Research on feeding cranberries to ruminants is limited. In Massachusetts, digestibility trials were conducted with sheep fed cranberry cake, a residue of juice production. They found that feeding more than 12.5% cranberry cake to sheep diets depresses digestibility. Total digestible nutrients (energy) were calculated at about 60%. U.S.D.A. tables indicate the energy content to be about the same as raw citrus fruit. California milk producers have fed 20 to 30 pounds of fresh citrus fruit per day successfully. However, the citrus is only fed in season with no preservation and is provided free to the feeders. While experience feeding cranberries is limited, it is unlikely that feeding 20 pounds of cranberries per day mixed in the forage portion of the diet or in a total mixed ration would result in feed refusal or off feed problems.

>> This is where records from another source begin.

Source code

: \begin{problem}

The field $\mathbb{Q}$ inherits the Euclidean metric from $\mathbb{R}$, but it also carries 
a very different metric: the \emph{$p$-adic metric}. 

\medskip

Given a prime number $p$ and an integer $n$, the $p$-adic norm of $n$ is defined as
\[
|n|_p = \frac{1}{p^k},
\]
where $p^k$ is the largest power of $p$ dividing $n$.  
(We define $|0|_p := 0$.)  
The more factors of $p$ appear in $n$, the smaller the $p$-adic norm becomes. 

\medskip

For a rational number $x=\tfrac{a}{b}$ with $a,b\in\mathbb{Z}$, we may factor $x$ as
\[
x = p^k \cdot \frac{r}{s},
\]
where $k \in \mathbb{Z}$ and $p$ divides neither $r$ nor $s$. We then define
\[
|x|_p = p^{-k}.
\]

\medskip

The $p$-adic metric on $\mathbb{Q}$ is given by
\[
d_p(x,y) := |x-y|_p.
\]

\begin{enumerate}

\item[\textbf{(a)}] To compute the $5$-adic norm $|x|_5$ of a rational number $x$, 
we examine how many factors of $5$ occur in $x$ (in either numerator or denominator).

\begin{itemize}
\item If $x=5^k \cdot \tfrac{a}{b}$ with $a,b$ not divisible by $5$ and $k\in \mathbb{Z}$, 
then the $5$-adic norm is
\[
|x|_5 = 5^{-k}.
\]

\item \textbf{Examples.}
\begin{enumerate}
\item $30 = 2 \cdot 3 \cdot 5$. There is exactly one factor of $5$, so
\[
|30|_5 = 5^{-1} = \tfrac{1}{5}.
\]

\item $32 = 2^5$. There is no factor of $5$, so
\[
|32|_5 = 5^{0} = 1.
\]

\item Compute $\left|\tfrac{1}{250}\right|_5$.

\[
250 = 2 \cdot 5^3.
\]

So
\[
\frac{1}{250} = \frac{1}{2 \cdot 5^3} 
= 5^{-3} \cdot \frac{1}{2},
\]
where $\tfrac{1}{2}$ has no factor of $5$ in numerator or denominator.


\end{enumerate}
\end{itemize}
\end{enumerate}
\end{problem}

The Massachusetts group reported high palatability of whole berries for dairy cattle. A study in Wisconsin found that fresh cranberries added whole to high moisture ensiled ear corn, corn silage, or corn stalk silage made a highly acceptable feed for dairy animals one year and older in all stages of growth or lactation. Mixing the fresh cranberries with corn silage seemed to be the best and most convenient way to feed the excess cranberries. Fresh cranberries were shown to enhance the corn silage since they added water and some fermentable sugar that are both needed for higher quality. They found that fresh cranberries could be added at a rate of 30% to corn stalk silage and 20% to normal corn silage if harvested at approximately 60% moisture.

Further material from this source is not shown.